The SENCAR mouse, selectively bred for sensitivity to skin tumor induction by two-stage chemical carcinogenesis, is also genetically hypersensitive to skin carcinogenesis by high doses of UV. Skin fibroblasts from the SENCAR mouse exposed during G2 phase to radiation associated with intracellular hydroxyl radical formation, i.e. X-rays or near UV/visible light, showed a higher frequency of chromatid breaks at 2 h post-irradiation than skin fibroblasts from six other inbred strains of mice including C3H/HeN. However the level was similar to that reported previously for the BALB/cAn mouse known to be resistant to chemical carcinogenesis of skin. When exposed for 2 h to visible light (8 W/m2), chromatid breaks persisted in fibroblasts from the SENCAR mouse during the 4 h post-irradiation period, but showed an abrupt decline in C3H/HeN fibroblasts within 1 h after irradiation.

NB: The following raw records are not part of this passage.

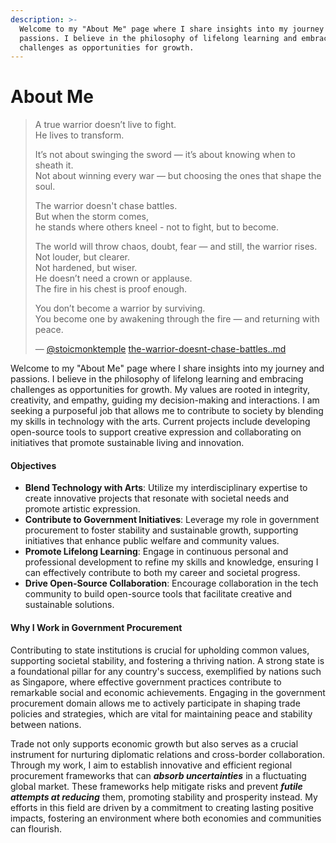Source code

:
 ```yaml
---
description: >-
  Welcome to my "About Me" page where I share insights into my journey and
  passions. I believe in the philosophy of lifelong learning and embracing
  challenges as opportunities for growth.
---
```


# About Me

> A true warrior doesn’t live to fight.\
> He lives to transform.
>
> It’s not about swinging the sword — it’s about knowing when to sheath it.\
> Not about winning every war — but choosing the ones that shape the soul.
>
> The warrior doesn't chase battles. \
> But when the storm comes, \
> he stands where others kneel - not to fight, but to become.
>
> The world will throw chaos, doubt, fear — and still, the warrior rises.\
> Not louder, but clearer.\
> Not hardened, but wiser.\
> He doesn’t need a crown or applause.\
> The fire in his chest is proof enough.
>
> You don’t become a warrior by surviving.\
> You become one by awakening through the fire — and returning with peace.
>
> — [@stoicmonktemple](https://www.instagram.com/stoicmonktemple/) [the-warrior-doesnt-chase-battles..md](../readme/external-resources/the-warrior-doesnt-chase-battles..md "mention")

Welcome to my "About Me" page where I share insights into my journey and passions. I believe in the philosophy of lifelong learning and embracing challenges as opportunities for growth. My values are rooted in integrity, creativity, and empathy, guiding my decision-making and interactions. I am seeking a purposeful job that allows me to contribute to society by blending my skills in technology with the arts. Current projects include developing open-source tools to support creative expression and collaborating on initiatives that promote sustainable living and innovation.

#### Objectives

* **Blend Technology with Arts**: Utilize my interdisciplinary expertise to create innovative projects that resonate with societal needs and promote artistic expression.
* **Contribute to Government Initiatives**: Leverage my role in government procurement to foster stability and sustainable growth, supporting initiatives that enhance public welfare and community values.
* **Promote Lifelong Learning**: Engage in continuous personal and professional development to refine my skills and knowledge, ensuring I can effectively contribute to both my career and societal progress.
* **Drive Open-Source Collaboration**: Encourage collaboration in the tech community to build open-source tools that facilitate creative and sustainable solutions.

#### Why I Work in Government Procurement

Contributing to state institutions is crucial for upholding common values, supporting societal stability, and fostering a thriving nation. A strong state is a foundational pillar for any country's success, exemplified by nations such as Singapore, where effective government practices contribute to remarkable social and economic achievements. Engaging in the government procurement domain allows me to actively participate in shaping trade policies and strategies, which are vital for maintaining peace and stability between nations.

Trade not only supports economic growth but also serves as a crucial instrument for nurturing diplomatic relations and cross-border collaboration. Through my work, I aim to establish innovative and efficient regional procurement frameworks that can _**absorb uncertainties**_ in a fluctuating global market. These frameworks help mitigate risks and prevent _**futile attempts at reducing**_ them, promoting stability and prosperity instead. My efforts in this field are driven by a commitment to creating lasting positive impacts, fostering an environment where both economies and communities can flourish.
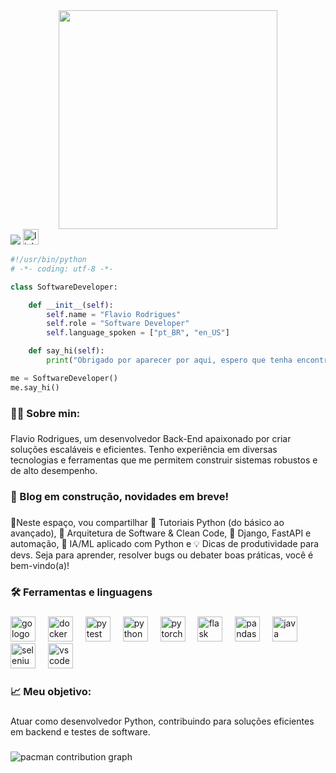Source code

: <div align="center">
  <img height="350" src="https://media3.giphy.com/media/v1.Y2lkPTc5MGI3NjExbWt0ZzlrNHZtc3M2bXIyMGppa3pyYjc5OTlkcXlsOTV1cHg0eno3ZiZlcD12MV9pbnRlcm5hbF9naWZfYnlfaWQmY3Q9Zw/2IudUHdI075HL02Pkk/giphy.gif"  />
</div>


<div align="left">
  <img src="https://visitor-badge.laobi.icu/badge?page_id=FlavioPYDEV.FlavioPYDEV&"  />
    <a href="https://www.linkedin.com/in/flavio-rodrigues-de-freitas-905518228/" target="_blank">
    <img src="https://img.shields.io/static/v1?message=LinkedIn&logo=linkedin&label=&color=0077B5&logoColor=white&labelColor=&style=for-the-badge" height="25" alt="linkedin logo"  />
  </a>
</div>

```python
#!/usr/bin/python
# -*- coding: utf-8 -*-

class SoftwareDeveloper:

    def __init__(self):
        self.name = "Flavio Rodrigues"
        self.role = "Software Developer"
        self.language_spoken = ["pt_BR", "en_US"]

    def say_hi(self):
        print("Obrigado por aparecer por aqui, espero que tenha encontrado oque buscava.")

me = SoftwareDeveloper()
me.say_hi()
```

###

<h3 align="left">👩‍💻  Sobre min:</h3>

###

<p align="left">Flavio Rodrigues, um desenvolvedor Back-End apaixonado por criar soluções escaláveis e eficientes. Tenho experiência em diversas tecnologias e ferramentas que me permitem construir sistemas robustos e de alto desempenho.</p>

###

<p align="left"></p>

###

<h3 align="left">🌱 Blog em construção, novidades em breve!</h3>

###

<p align="left">🚀Neste espaço, vou compartilhar 🐍 Tutoriais Python (do básico ao avançado), 🔧 Arquitetura de Software & Clean Code, 🚀 Django, FastAPI e automação, 🤖 IA/ML aplicado com Python e 💡 Dicas de produtividade para devs. Seja para aprender, resolver bugs ou debater boas práticas, você é bem-vindo(a)!</p>

###

<p align="left"></p>

###

<h3 align="left">🛠 Ferramentas e linguagens</h3>

###

<div align="left">
  <img src="https://cdn.jsdelivr.net/gh/devicons/devicon/icons/go/go-original-wordmark.svg" height="40" alt="go logo"  />
  <img width="12" />
  <img src="https://cdn.jsdelivr.net/gh/devicons/devicon/icons/docker/docker-plain-wordmark.svg" height="40" alt="docker logo"  />
  <img width="12" />
  <img src="https://cdn.jsdelivr.net/gh/devicons/devicon/icons/pytest/pytest-original.svg" height="40" alt="pytest logo"  />
  <img width="12" />
  <img src="https://cdn.jsdelivr.net/gh/devicons/devicon/icons/python/python-original.svg" height="40" alt="python logo"  />
  <img width="12" />
  <img src="https://cdn.jsdelivr.net/gh/devicons/devicon/icons/pytorch/pytorch-original.svg" height="40" alt="pytorch logo"  />
  <img width="12" />
  <img src="https://cdn.jsdelivr.net/gh/devicons/devicon/icons/flask/flask-original.svg" height="40" alt="flask logo"  />
  <img width="12" />
  <img src="https://cdn.jsdelivr.net/gh/devicons/devicon/icons/pandas/pandas-original.svg" height="40" alt="pandas logo"  />
  <img width="12" />
  <img src="https://cdn.jsdelivr.net/gh/devicons/devicon/icons/java/java-original.svg" height="40" alt="java logo"  />
  <img width="12" />
  <img src="https://cdn.jsdelivr.net/gh/devicons/devicon/icons/selenium/selenium-original.svg" height="40" alt="selenium logo"  />
  <img width="12" />
  <img src="https://cdn.jsdelivr.net/gh/devicons/devicon/icons/vscode/vscode-original.svg" height="40" alt="vscode logo"  />
</div>

###

<p align="left"></p>

###

<h3 align="left">📈 Meu objetivo:</h3>

###

<p align="left">Atuar como desenvolvedor Python, contribuindo para soluções eficientes em backend e testes de software.</p>

###

<picture>
  <source media="(prefers-color-scheme: dark)" srcset="https://raw.githubusercontent.com/FlavioPYDEV/FlavioPYDEV/output/pacman-contribution-graph-dark.svg">
  <source media="(prefers-color-scheme: light)" srcset="https://raw.githubusercontent.com/FlavioPYDEV/FlavioPYDEV/output/pacman-contribution-graph.svg">
  <img alt="pacman contribution graph" src="https://raw.githubusercontent.com/FlavioPYDEV/FlavioPYDEV/output/pacman-contribution-graph.svg">
</picture>

###
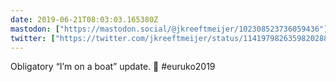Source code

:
 ```yaml
---
date: 2019-06-21T08:03:03.165380Z
mastodon: ["https://mastodon.social/@jkreeftmeijer/102308523736059436"]
twitter: ["https://twitter.com/jkreeftmeijer/status/1141979826359820288"]
---
```

Obligatory “I’m on a boat” update. 🚢 #euruko2019
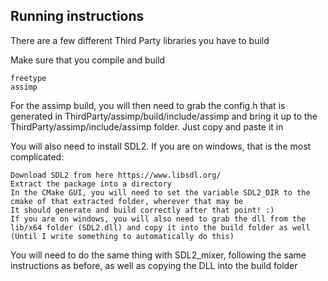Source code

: ## Running instructions

There are a few different Third Party libraries you have to build

Make sure that you compile and build 

```
freetype
assimp
```

For the assimp build, you will then need to grab the config.h that is generated in ThirdParty/assimp/build/include/assimp and bring it up to the ThirdParty/assimp/include/assimp folder. Just copy and paste it in


You will also need to install SDL2. If you are on windows, that is the most complicated:

```
Download SDL2 from here https://www.libsdl.org/
Extract the package into a directory
In the CMake GUI, you will need to set the variable SDL2_DIR to the cmake of that extracted folder, wherever that may be
It should generate and build correctly after that point! :)
If you are on windows, you will also need to grab the dll from the lib/x64 folder (SDL2.dll) and copy it into the build folder as well (Until I write something to automatically do this)
```

You will need to do the same thing with SDL2_mixer, following the same instructions as before, as well as copying the DLL into the build folder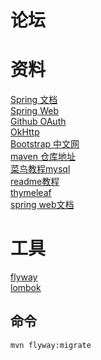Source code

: # 论坛

# 资料
[Spring 文档](https://spring.io/guides)  
[Spring Web](https://spring.io/guides/gs/serving-web-content/)  
[Github OAuth](https://docs.github.com/cn/developers/apps/building-oauth-apps/creating-an-oauth-app)  
[OkHttp](https://square.github.io/okhttp/)  
[Bootstrap 中文网](https://v3.bootcss.com/)  
[maven 仓库地址](https://mvnrepository.com/)  
[菜鸟教程mysql](https://www.runoob.com/mysql/mysql-tutorial.html)  
[readme教程](https://blog.csdn.net/u_7890/article/details/81565679)  
[thymeleaf](https://www.thymeleaf.org/doc/tutorials/3.0/usingthymeleaf.html)  
[spring web文档](https://docs.spring.io/spring-framework/docs/5.0.3.RELEASE/spring-framework-reference/web.html#spring-web)
# 工具
[flyway](https://flywaydb.org/documentation/getstarted/firststeps/maven)   
[lombok](https://projectlombok.org/setup/maven)
## 命令
```bash
mvn flyway:migrate
```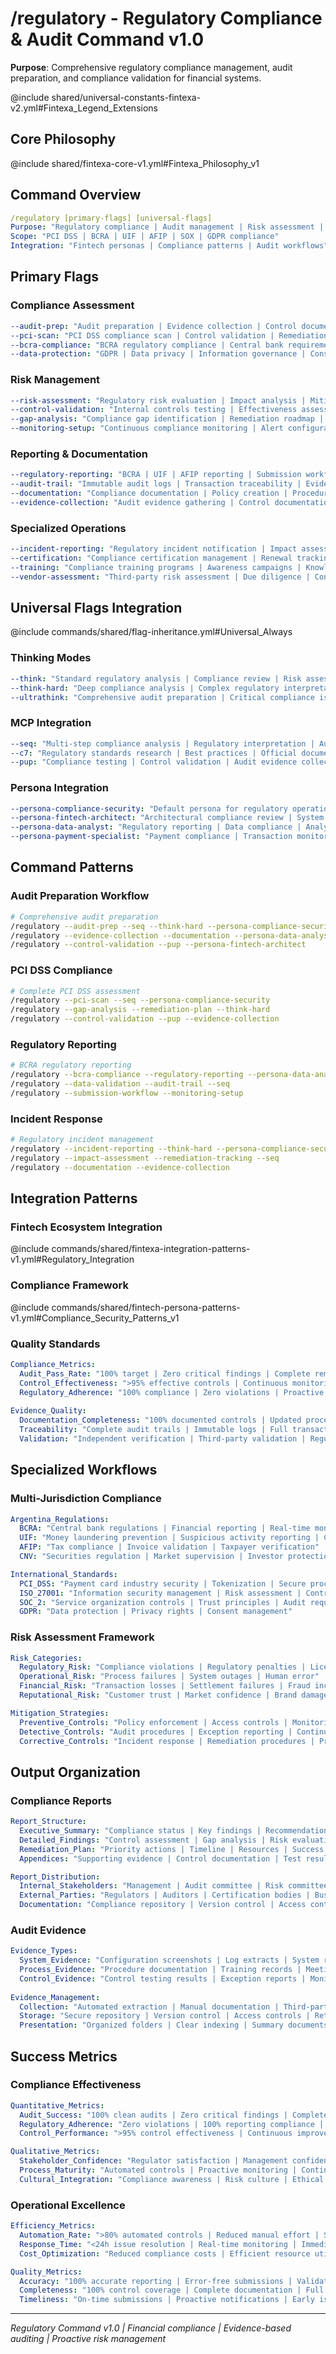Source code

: # /regulatory - Regulatory Compliance & Audit Command v1.0

**Purpose**: Comprehensive regulatory compliance management, audit preparation, and compliance validation for financial systems.

@include shared/universal-constants-fintexa-v2.yml#Fintexa_Legend_Extensions

## Core Philosophy
@include shared/fintexa-core-v1.yml#Fintexa_Philosophy_v1

## Command Overview
```yaml
/regulatory [primary-flags] [universal-flags]
Purpose: "Regulatory compliance | Audit management | Risk assessment | Control validation"
Scope: "PCI DSS | BCRA | UIF | AFIP | SOX | GDPR compliance"
Integration: "Fintech personas | Compliance patterns | Audit workflows"
```

## Primary Flags

### Compliance Assessment
```yaml
--audit-prep: "Audit preparation | Evidence collection | Control documentation | Gap analysis"
--pci-scan: "PCI DSS compliance scan | Control validation | Remediation planning"
--bcra-compliance: "BCRA regulatory compliance | Central bank requirements | Financial reporting"
--data-protection: "GDPR | Data privacy | Information governance | Consent management"
```

### Risk Management
```yaml
--risk-assessment: "Regulatory risk evaluation | Impact analysis | Mitigation strategies"
--control-validation: "Internal controls testing | Effectiveness assessment | Documentation"
--gap-analysis: "Compliance gap identification | Remediation roadmap | Priority assessment"
--monitoring-setup: "Continuous compliance monitoring | Alert configuration | Reporting automation"
```

### Reporting & Documentation
```yaml
--regulatory-reporting: "BCRA | UIF | AFIP reporting | Submission workflows | Validation"
--audit-trail: "Immutable audit logs | Transaction traceability | Evidence preservation"
--documentation: "Compliance documentation | Policy creation | Procedure development"
--evidence-collection: "Audit evidence gathering | Control documentation | Test results"
```

### Specialized Operations
```yaml
--incident-reporting: "Regulatory incident notification | Impact assessment | Remediation tracking"
--certification: "Compliance certification management | Renewal tracking | Maintenance"
--training: "Compliance training programs | Awareness campaigns | Knowledge assessments"
--vendor-assessment: "Third-party risk assessment | Due diligence | Contract compliance"
```

## Universal Flags Integration
@include commands/shared/flag-inheritance.yml#Universal_Always

### Thinking Modes
```yaml
--think: "Standard regulatory analysis | Compliance review | Risk assessment"
--think-hard: "Deep compliance analysis | Complex regulatory interpretation | Multi-jurisdiction review"
--ultrathink: "Comprehensive audit preparation | Critical compliance issues | Regulatory crisis response"
```

### MCP Integration
```yaml
--seq: "Multi-step compliance analysis | Regulatory interpretation | Audit workflow orchestration"
--c7: "Regulatory standards research | Best practices | Official documentation"
--pup: "Compliance testing | Control validation | Audit evidence collection"
```

### Persona Integration
```yaml
--persona-compliance-security: "Default persona for regulatory operations"
--persona-fintech-architect: "Architectural compliance review | System design validation"
--persona-data-analyst: "Regulatory reporting | Data compliance | Analytics validation"
--persona-payment-specialist: "Payment compliance | Transaction monitoring | Settlement auditing"
```

## Command Patterns

### Audit Preparation Workflow
```bash
# Comprehensive audit preparation
/regulatory --audit-prep --seq --think-hard --persona-compliance-security
/regulatory --evidence-collection --documentation --persona-data-analyst
/regulatory --control-validation --pup --persona-fintech-architect
```

### PCI DSS Compliance
```bash
# Complete PCI DSS assessment
/regulatory --pci-scan --seq --persona-compliance-security
/regulatory --gap-analysis --remediation-plan --think-hard
/regulatory --control-validation --pup --evidence-collection
```

### Regulatory Reporting
```bash
# BCRA regulatory reporting
/regulatory --bcra-compliance --regulatory-reporting --persona-data-analyst
/regulatory --data-validation --audit-trail --seq
/regulatory --submission-workflow --monitoring-setup
```

### Incident Response
```bash
# Regulatory incident management
/regulatory --incident-reporting --think-hard --persona-compliance-security
/regulatory --impact-assessment --remediation-tracking --seq
/regulatory --documentation --evidence-collection
```

## Integration Patterns

### Fintech Ecosystem Integration
@include commands/shared/fintexa-integration-patterns-v1.yml#Regulatory_Integration

### Compliance Framework
@include commands/shared/fintech-persona-patterns-v1.yml#Compliance_Security_Patterns_v1

### Quality Standards
```yaml
Compliance_Metrics:
  Audit_Pass_Rate: "100% target | Zero critical findings | Complete remediation"
  Control_Effectiveness: ">95% effective controls | Continuous monitoring | Regular testing"
  Regulatory_Adherence: "100% compliance | Zero violations | Proactive monitoring"
  
Evidence_Quality:
  Documentation_Completeness: "100% documented controls | Updated procedures | Clear evidence"
  Traceability: "Complete audit trails | Immutable logs | Full transaction history"
  Validation: "Independent verification | Third-party validation | Regulatory approval"
```

## Specialized Workflows

### Multi-Jurisdiction Compliance
```yaml
Argentina_Regulations:
  BCRA: "Central bank regulations | Financial reporting | Real-time monitoring"
  UIF: "Money laundering prevention | Suspicious activity reporting | Customer screening"
  AFIP: "Tax compliance | Invoice validation | Taxpayer verification"
  CNV: "Securities regulation | Market supervision | Investor protection"

International_Standards:
  PCI_DSS: "Payment card industry security | Tokenization | Secure processing"
  ISO_27001: "Information security management | Risk assessment | Control framework"
  SOC_2: "Service organization controls | Trust principles | Audit requirements"
  GDPR: "Data protection | Privacy rights | Consent management"
```

### Risk Assessment Framework
```yaml
Risk_Categories:
  Regulatory_Risk: "Compliance violations | Regulatory penalties | License revocation"
  Operational_Risk: "Process failures | System outages | Human error"
  Financial_Risk: "Transaction losses | Settlement failures | Fraud incidents"
  Reputational_Risk: "Customer trust | Market confidence | Brand damage"

Mitigation_Strategies:
  Preventive_Controls: "Policy enforcement | Access controls | Monitoring systems"
  Detective_Controls: "Audit procedures | Exception reporting | Continuous monitoring"
  Corrective_Controls: "Incident response | Remediation procedures | Process improvement"
```

## Output Organization

### Compliance Reports
```yaml
Report_Structure:
  Executive_Summary: "Compliance status | Key findings | Recommendations | Action plans"
  Detailed_Findings: "Control assessment | Gap analysis | Risk evaluation | Evidence review"
  Remediation_Plan: "Priority actions | Timeline | Resources | Success metrics"
  Appendices: "Supporting evidence | Control documentation | Test results | Certifications"

Report_Distribution:
  Internal_Stakeholders: "Management | Audit committee | Risk committee | Legal team"
  External_Parties: "Regulators | Auditors | Certification bodies | Business partners"
  Documentation: "Compliance repository | Version control | Access controls | Retention policies"
```

### Audit Evidence
```yaml
Evidence_Types:
  System_Evidence: "Configuration screenshots | Log extracts | System reports | Access lists"
  Process_Evidence: "Procedure documentation | Training records | Meeting minutes | Approvals"
  Control_Evidence: "Control testing results | Exception reports | Monitoring outputs | Reviews"
  
Evidence_Management:
  Collection: "Automated extraction | Manual documentation | Third-party validation"
  Storage: "Secure repository | Version control | Access controls | Retention management"
  Presentation: "Organized folders | Clear indexing | Summary documents | Cross-references"
```

## Success Metrics

### Compliance Effectiveness
```yaml
Quantitative_Metrics:
  Audit_Success: "100% clean audits | Zero critical findings | Complete remediation within SLA"
  Regulatory_Adherence: "Zero violations | 100% reporting compliance | Proactive monitoring"
  Control_Performance: ">95% control effectiveness | Continuous improvement | Risk reduction"

Qualitative_Metrics:
  Stakeholder_Confidence: "Regulator satisfaction | Management confidence | Audit committee approval"
  Process_Maturity: "Automated controls | Proactive monitoring | Continuous improvement"
  Cultural_Integration: "Compliance awareness | Risk culture | Ethical behavior"
```

### Operational Excellence
```yaml
Efficiency_Metrics:
  Automation_Rate: ">80% automated controls | Reduced manual effort | Streamlined processes"
  Response_Time: "<24h issue resolution | Real-time monitoring | Immediate alerts"
  Cost_Optimization: "Reduced compliance costs | Efficient resource utilization | ROI improvement"

Quality_Metrics:
  Accuracy: "100% accurate reporting | Error-free submissions | Validated data"
  Completeness: "100% control coverage | Complete documentation | Full traceability"
  Timeliness: "On-time submissions | Proactive notifications | Early issue detection"
```

---
*Regulatory Command v1.0 | Financial compliance | Evidence-based auditing | Proactive risk management*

Skin fibroblasts from the tumor-sensitive SENCAR mouse differed from those of the resistant BALB/cAn in response to beta-cytosine arabinoside (ara-C) an inhibitor of the repair polymerase. Ara-C added to cultures of SENCAR and BALB/cAn cells after G2 X-irradiation (68R) increased chromatid gaps 18-fold and breaks 2-fold in BALB/cAn cells but had no effect on SENCAR cells even though incorporated into DNA to the same extent. The present results suggest that the SENCAR mouse is deficient in at least two aspects of DNA repair: (i) ligation or a prior step in the repair process leading to ligation and (ii) repair endonucleolytic incision at DNA lesions induced by irradiation.

PMID:
2791207
[PubMed - indexed for MEDLINE]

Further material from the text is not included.